As noted above, some pay no ACC levy at all, while others pay through the nose. And, adding insult to injury, registered road-users and employers are further penalised.
I respectfully recommend the following as a fitting solution, and ask your opinion on this solution.
1. That GST be raised by 2.5%. Such tax to be levied for a specific targeted use.
2. That the sum of that increase be used to pay all current and future ACC costs, and also a significant sum be used to pay for specific, physical and theoretical driver education programmes.
3. That all ACC levies from source income, and road-user charges (both via registration and fuel levy) be removed.
In this way the burden of ACC costs are spread across all persons who spend any amount regardless of the source of their spending power, and will, sooner or later draw on ACC for surcease.
And, further, all will have more to spend in our economy and, of course ACC administration costs will be significantly diminished.
It is widely recognised that the National Government wishes to privatise ACC. What will such cost employers and employees?
The answer is, the cost will be huge. Many will not be able to afford what will become an insurance scheme. Many small employers will be forced out of business because they cannot afford to pay what will be a vast increase in private insurance levies. All larger employers will be required to add the extra costs to their operating costs and thus both local and exporting employers will suffer from diminished sales from high required income.
But most onerously; when ACC is privatised into an accident ‘insurance’ scheme, the door to litigation will be held wide open.
Next Steps.
It seems clear to me that the National Government must be halted in its track toward privatising ACC.
Furthermore, the ACC levy system must be forced to change to what is essentially a poll-tax system (increased GST).
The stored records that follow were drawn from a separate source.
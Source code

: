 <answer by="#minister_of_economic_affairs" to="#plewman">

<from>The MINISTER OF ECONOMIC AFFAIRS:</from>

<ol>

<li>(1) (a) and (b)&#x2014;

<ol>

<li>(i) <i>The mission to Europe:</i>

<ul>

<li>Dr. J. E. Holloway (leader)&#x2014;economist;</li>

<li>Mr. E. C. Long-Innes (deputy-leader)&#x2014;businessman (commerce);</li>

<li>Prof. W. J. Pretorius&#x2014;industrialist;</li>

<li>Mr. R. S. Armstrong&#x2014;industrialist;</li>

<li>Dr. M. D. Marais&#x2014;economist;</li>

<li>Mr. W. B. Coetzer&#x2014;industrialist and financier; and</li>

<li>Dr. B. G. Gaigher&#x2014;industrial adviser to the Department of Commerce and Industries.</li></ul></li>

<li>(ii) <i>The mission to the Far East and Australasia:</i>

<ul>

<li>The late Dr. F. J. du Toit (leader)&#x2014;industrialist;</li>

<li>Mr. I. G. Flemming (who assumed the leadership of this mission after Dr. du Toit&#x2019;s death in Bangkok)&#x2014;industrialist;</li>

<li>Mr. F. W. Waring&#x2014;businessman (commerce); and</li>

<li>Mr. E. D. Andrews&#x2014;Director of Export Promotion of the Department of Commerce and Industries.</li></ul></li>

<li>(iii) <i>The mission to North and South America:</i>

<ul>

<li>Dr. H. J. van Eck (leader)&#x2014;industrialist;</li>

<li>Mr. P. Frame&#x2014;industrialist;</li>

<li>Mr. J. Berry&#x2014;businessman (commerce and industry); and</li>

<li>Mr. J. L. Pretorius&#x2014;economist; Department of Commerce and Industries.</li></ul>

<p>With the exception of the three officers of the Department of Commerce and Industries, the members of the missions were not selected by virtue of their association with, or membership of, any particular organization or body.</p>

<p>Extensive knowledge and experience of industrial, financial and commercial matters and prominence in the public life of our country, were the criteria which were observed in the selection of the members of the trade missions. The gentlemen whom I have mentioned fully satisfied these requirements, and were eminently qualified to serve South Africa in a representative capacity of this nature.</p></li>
In that way, all pay a contribution according to their net dispersible income and, further, with the removal of employee levies, employers can pay more (they simply shift the current levies into employee income. Employers no longer pay fuel-levies.
Employees no longer pay the targeted levies when they register a vehicle, or use one.
That provides the engine room of economics with more fuel; ergo, the entire work-force will have more to spend, while those who contribute nothing will have a little less.
Action.
If the foregoing falls upon a willing eye then the next steps require the EMA to bring it’s massive strength to bear as a lobby to parliament to achieve two ends. The first being the introduction of a general GST levy to cover ACC, while the second is to stop the National Government from privatising ACC.
I take this opportunity to thank you for your attention in this instance and look forward to your reply.
Yours faithfully
David Peppiatt
So what have you done, tonight; to further the cause?